I fear that moments like that is intolerable, simply overpowering. And I can't put it back together again either. Only the Great Physician can hold me together and sew me back with his surgery knife in His Hand. He can repair me and empower me to move back into my world, even powerless, to face and embrace what is happening inside of me as I lay still. One day, there will be no more tears. But this day, there are many.
But more than that physical stillness, as I lay still in my heart, I realize that nothing I can do will help me to recover the good life like it was in the Garden of Eden. I feel how desperately I long for God to let me find Him on that radiation table. And with a longing beyond words like in Romans 8:26, we all groan for Him. In that moment, I was afraid to look up for I wanted Him to leave me alone and make the panic stop but at the same second, I hoped against hope that HE would move and have mercy on me. It was a terrifying beyond imagination few minutes.

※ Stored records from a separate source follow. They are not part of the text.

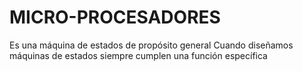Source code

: # MICRO-PROCESADORES
Es una máquina de estados de propósito general
Cuando diseñamos máquinas de estados siempre
cumplen una función específica
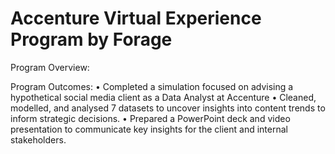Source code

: # **Accenture Virtual Experience Program by Forage**

Program Overview:

Program Outcomes:
•	Completed a simulation focused on advising a hypothetical social media client as a Data Analyst at Accenture
•	Cleaned, modelled, and analysed 7 datasets to uncover insights into content trends to inform strategic decisions.
•	Prepared a PowerPoint deck and video presentation to communicate key insights for the client and internal stakeholders.

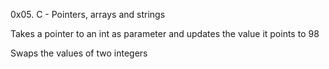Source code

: 0x05. C - Pointers, arrays and strings

Takes a pointer to an int as parameter and updates the value it points to 98

Swaps the values of two integers
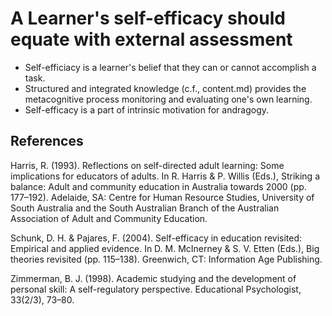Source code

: # A Learner's self-efficacy should equate with external assessment

* Self-efficiacy is a learner's belief that they can or cannot accomplish a task.
* Structured and integrated knowledge (c.f., content.md) provides the metacognitive process monitoring and evaluating one's own learning.
* Self-efficacy is a part of intrinsic motivation for andragogy.

## References

Harris, R. (1993). Reflections on self-directed adult learning: Some implications for educators of adults. In R. Harris & P. Willis (Eds.), Striking a balance: Adult and community education in Australia towards 2000 (pp. 177–192). Adelaide, SA: Centre for Human Resource Studies, University of South Australia and the South Australian Branch of the Australian Association of Adult and Community Education.

Schunk, D. H. & Pajares, F. (2004). Self-efficacy in education revisited: Empirical and applied evidence. In D. M. McInerney & S. V. Etten (Eds.), Big theories revisited (pp. 115–138). Greenwich, CT: Information Age Publishing.
  
Zimmerman, B. J. (1998). Academic studying and the development of personal skill: A self-regulatory perspective. Educational Psychologist, 33(2/3), 73–80.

The therapists are aware when I'm really struggling as they see the tears spilling out of tightly closed eyes as they watch me on their video cam on the other side of the two-foot thick door. They bolted in to grab me and watch me sob. Paula kept saying over and over---"What can I do for you?" Nothing. And it's over...and a peace came over me as I exited the Friday afternoon machine that I can't explain. Always does, the minute I am out of it. The frantic pressure to handle a panic attack is relieved for I can't even do that--- and I am reduced to wanting my God more than ever whether in the machine or out---there is such Hope within me.
And my God began to speak to my heart. He spoke to me through the story of Gideon. Gideon was reduced to panic and fear yet God called him out of it. Brooke saw her mom's tears and looked with such compassion as we walked out. The battery was dead in our borrowed car so we had to wait a while for a "jump" and it was really okay. My car has been in the shop for 5 weeks now---can't seem to fix it. It's okay. God is doing a deep work in my life.
I read and re-read this weekend the story of Gideon in Judges 6: 12-24. "The LORD is with you, O mighty man of valour." And God said those words to a fearful, hiding Gideon, working hard to gather up food, and make his life bearable. Gideon's response is priceless for our day: If God is with with us, then why is all this stuff happening to me? We measure a good life by what? If everything is going smoothly and our family cooperating with God and our success in our ministry? "Peace be with you Gideon, do not fear." My peace comes from God not from the resolution of my problems. I have a tingling passion of anticipation that I will find Him again this week at 8:40am. He's a good God and I'm learning so much about myself and life. Still scared but surrendered. If you think about me at 8:40am---I have 3 more weeks to go in the machine. 4 weeks down. Joel 3:10 - "Let the weak say, I am a warrior." I'm in a battle and I won't give up. Be still and know that I am God!